When a line of the entries contains the word "deprecated", report that line.

* _Input material_:
*-*-*

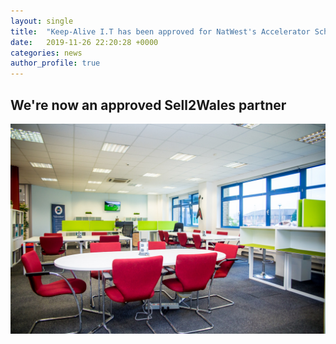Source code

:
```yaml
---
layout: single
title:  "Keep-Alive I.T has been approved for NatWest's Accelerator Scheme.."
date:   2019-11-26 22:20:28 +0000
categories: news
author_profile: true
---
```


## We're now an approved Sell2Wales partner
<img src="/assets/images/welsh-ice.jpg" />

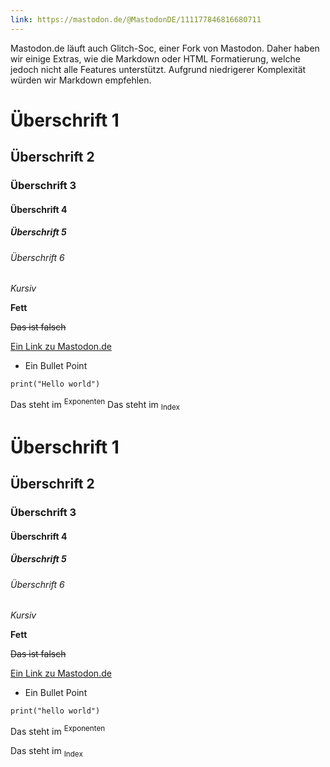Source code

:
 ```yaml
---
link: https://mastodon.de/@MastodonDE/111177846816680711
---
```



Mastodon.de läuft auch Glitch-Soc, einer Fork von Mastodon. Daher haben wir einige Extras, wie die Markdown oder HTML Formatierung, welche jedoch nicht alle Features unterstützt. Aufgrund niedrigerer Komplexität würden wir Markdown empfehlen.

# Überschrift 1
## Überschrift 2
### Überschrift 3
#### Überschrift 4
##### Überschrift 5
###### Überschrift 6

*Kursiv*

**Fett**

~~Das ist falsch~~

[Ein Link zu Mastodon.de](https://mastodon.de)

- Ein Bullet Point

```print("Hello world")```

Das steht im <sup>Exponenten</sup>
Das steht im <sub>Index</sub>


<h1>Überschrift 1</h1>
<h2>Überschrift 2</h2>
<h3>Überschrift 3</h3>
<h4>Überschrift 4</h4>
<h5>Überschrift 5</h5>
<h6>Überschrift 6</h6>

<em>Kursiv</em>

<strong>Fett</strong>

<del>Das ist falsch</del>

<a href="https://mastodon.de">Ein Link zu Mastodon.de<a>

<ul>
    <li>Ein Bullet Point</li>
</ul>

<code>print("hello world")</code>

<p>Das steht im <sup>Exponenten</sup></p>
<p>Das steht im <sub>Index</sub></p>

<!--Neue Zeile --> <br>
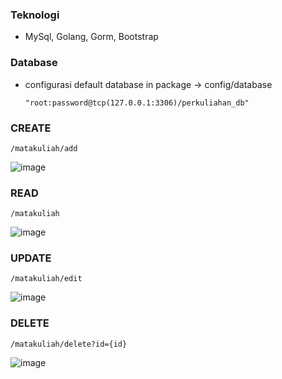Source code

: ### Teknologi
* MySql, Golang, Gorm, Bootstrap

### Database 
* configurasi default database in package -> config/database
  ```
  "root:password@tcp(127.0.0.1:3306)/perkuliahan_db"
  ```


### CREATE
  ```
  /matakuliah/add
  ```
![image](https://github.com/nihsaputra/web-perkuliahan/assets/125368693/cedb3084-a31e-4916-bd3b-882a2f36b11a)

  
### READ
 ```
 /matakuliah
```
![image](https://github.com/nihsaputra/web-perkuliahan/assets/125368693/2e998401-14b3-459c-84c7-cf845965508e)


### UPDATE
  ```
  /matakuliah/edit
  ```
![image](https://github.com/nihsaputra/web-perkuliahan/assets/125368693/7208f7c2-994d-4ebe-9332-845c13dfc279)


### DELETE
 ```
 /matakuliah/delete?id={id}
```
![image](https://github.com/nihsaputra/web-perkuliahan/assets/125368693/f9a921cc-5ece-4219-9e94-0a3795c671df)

*-*-*

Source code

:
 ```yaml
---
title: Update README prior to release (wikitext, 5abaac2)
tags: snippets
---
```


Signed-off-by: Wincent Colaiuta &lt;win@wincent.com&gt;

*-*-*

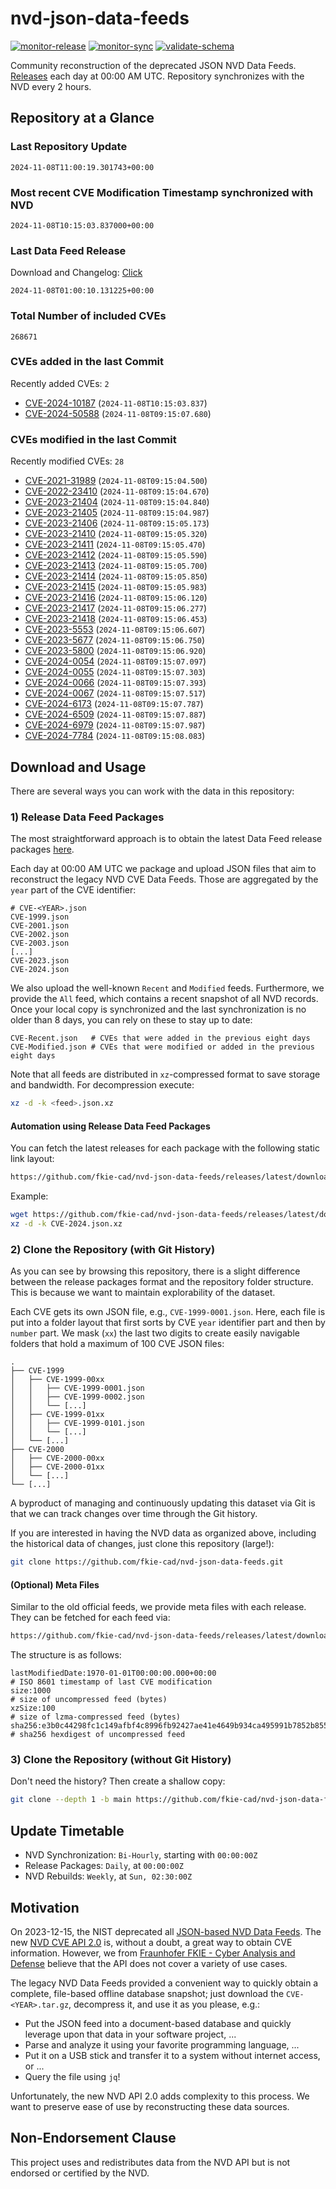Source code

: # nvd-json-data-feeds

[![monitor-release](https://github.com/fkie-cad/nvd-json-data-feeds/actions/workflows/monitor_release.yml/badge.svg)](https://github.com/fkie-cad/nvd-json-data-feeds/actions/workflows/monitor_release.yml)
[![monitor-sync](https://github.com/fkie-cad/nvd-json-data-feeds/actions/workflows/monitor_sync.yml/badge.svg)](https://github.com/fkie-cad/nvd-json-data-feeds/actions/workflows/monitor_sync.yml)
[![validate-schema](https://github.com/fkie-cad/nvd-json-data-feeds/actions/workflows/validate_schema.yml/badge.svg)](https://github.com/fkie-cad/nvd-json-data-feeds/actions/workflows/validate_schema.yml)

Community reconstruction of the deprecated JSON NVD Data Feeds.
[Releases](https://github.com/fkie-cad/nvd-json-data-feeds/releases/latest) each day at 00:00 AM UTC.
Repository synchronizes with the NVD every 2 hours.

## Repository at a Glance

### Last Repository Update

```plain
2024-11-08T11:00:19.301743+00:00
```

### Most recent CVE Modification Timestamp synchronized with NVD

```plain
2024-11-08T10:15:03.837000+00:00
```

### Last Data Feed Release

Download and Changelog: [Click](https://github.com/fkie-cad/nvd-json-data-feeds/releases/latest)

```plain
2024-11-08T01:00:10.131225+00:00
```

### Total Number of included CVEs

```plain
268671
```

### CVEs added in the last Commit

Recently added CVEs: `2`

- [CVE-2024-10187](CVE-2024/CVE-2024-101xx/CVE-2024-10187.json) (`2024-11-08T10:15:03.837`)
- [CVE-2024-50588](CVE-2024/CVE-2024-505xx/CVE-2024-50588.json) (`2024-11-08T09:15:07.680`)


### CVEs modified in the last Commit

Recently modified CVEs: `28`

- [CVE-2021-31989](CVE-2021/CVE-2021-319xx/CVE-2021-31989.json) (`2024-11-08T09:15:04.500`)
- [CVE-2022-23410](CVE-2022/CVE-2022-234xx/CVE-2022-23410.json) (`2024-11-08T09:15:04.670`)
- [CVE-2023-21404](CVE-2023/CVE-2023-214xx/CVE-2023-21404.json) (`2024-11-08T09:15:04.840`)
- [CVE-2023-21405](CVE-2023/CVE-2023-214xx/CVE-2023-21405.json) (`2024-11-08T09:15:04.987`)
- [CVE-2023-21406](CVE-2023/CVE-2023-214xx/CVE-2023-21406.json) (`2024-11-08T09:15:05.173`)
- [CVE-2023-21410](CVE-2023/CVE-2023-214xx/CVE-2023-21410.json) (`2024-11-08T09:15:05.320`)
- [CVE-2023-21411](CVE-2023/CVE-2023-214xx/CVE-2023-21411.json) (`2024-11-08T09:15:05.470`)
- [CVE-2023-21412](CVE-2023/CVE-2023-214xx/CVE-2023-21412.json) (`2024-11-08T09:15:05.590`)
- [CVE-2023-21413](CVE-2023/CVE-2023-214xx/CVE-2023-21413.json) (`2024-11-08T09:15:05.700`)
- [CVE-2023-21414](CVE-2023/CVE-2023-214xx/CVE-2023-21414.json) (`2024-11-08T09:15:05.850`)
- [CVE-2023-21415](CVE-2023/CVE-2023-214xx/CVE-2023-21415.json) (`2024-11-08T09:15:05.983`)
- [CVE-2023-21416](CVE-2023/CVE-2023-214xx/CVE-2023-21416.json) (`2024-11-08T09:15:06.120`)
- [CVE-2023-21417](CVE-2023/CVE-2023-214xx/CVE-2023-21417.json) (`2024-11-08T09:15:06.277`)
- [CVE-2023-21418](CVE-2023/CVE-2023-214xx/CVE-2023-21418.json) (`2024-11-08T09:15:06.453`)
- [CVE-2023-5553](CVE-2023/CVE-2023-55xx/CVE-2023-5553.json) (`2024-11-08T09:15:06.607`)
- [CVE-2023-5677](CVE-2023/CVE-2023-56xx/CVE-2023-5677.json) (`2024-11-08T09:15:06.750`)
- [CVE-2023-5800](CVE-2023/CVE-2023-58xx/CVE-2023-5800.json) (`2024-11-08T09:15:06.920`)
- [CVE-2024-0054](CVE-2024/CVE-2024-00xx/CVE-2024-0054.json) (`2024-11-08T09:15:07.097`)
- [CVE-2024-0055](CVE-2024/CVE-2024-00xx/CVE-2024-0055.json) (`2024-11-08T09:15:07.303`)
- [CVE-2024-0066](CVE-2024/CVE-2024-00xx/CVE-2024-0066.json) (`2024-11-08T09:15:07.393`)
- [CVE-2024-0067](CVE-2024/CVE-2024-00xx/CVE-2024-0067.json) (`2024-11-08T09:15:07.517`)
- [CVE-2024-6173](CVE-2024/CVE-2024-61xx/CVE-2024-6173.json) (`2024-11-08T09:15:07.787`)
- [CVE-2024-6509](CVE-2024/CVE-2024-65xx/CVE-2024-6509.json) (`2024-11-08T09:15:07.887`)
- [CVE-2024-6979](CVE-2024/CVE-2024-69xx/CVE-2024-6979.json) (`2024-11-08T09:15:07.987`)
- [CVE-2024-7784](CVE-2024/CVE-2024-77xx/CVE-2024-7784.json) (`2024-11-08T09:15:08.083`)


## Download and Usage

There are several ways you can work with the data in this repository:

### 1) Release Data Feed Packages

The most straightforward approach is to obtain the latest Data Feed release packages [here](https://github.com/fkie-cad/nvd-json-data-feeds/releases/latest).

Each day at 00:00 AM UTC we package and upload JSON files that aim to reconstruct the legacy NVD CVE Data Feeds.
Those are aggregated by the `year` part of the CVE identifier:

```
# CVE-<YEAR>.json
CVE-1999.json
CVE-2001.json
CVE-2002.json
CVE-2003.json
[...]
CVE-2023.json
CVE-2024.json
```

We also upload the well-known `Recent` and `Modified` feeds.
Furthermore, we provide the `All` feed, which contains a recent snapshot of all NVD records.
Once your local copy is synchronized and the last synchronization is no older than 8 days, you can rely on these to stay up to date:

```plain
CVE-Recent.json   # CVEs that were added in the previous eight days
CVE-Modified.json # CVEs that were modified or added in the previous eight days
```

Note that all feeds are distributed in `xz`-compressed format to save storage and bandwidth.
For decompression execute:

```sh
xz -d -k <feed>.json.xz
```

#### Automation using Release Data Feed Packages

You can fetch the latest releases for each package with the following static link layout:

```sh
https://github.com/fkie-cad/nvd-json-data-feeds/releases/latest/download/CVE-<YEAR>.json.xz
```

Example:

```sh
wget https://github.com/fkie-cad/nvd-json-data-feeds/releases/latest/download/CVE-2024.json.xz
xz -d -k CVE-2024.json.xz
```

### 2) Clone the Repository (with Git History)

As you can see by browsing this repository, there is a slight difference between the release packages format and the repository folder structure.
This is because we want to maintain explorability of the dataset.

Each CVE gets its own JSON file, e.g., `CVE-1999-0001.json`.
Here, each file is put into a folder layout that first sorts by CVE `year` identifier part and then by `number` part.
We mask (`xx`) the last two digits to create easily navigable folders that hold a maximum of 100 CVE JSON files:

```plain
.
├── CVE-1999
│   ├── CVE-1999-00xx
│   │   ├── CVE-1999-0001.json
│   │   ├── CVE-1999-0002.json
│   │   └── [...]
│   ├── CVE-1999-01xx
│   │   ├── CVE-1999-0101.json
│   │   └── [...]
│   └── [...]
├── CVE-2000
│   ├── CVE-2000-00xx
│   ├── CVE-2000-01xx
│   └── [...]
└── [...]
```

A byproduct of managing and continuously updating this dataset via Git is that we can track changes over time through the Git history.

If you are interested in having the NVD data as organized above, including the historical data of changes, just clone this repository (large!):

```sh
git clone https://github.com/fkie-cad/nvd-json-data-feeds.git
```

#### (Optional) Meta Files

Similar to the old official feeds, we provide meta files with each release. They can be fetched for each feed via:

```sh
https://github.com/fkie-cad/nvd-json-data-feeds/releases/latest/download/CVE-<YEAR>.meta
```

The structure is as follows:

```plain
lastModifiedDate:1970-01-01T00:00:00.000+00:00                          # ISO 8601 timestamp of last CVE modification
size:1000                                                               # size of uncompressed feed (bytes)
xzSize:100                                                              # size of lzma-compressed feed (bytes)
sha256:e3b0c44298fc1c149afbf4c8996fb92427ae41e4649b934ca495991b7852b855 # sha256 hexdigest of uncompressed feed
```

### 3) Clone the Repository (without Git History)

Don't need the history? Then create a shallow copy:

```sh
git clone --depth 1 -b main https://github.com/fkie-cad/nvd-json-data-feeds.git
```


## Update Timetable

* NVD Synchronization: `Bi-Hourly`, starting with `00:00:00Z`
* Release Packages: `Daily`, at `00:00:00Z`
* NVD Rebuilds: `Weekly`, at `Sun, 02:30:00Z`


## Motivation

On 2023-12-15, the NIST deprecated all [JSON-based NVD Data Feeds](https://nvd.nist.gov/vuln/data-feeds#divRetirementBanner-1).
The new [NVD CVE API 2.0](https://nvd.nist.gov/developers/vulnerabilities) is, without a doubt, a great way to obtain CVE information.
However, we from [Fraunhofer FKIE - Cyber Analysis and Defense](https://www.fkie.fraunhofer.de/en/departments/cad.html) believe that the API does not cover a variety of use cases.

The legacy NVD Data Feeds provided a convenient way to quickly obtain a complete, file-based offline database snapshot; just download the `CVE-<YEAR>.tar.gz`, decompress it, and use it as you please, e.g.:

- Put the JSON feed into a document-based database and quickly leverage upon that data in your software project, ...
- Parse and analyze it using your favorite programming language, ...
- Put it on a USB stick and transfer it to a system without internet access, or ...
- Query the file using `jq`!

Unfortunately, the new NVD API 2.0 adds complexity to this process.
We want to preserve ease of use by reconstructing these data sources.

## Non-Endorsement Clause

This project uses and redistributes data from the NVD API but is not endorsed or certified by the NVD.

*-*-*

* _Finished exercise_:
Community reconstruction of the deprecated JSON NVD Data Feeds.
On 2023-12-15, the NIST deprecated all [JSON-based NVD Data Feeds](https://nvd.nist.gov/vuln/data-feeds#divRetirementBanner-1).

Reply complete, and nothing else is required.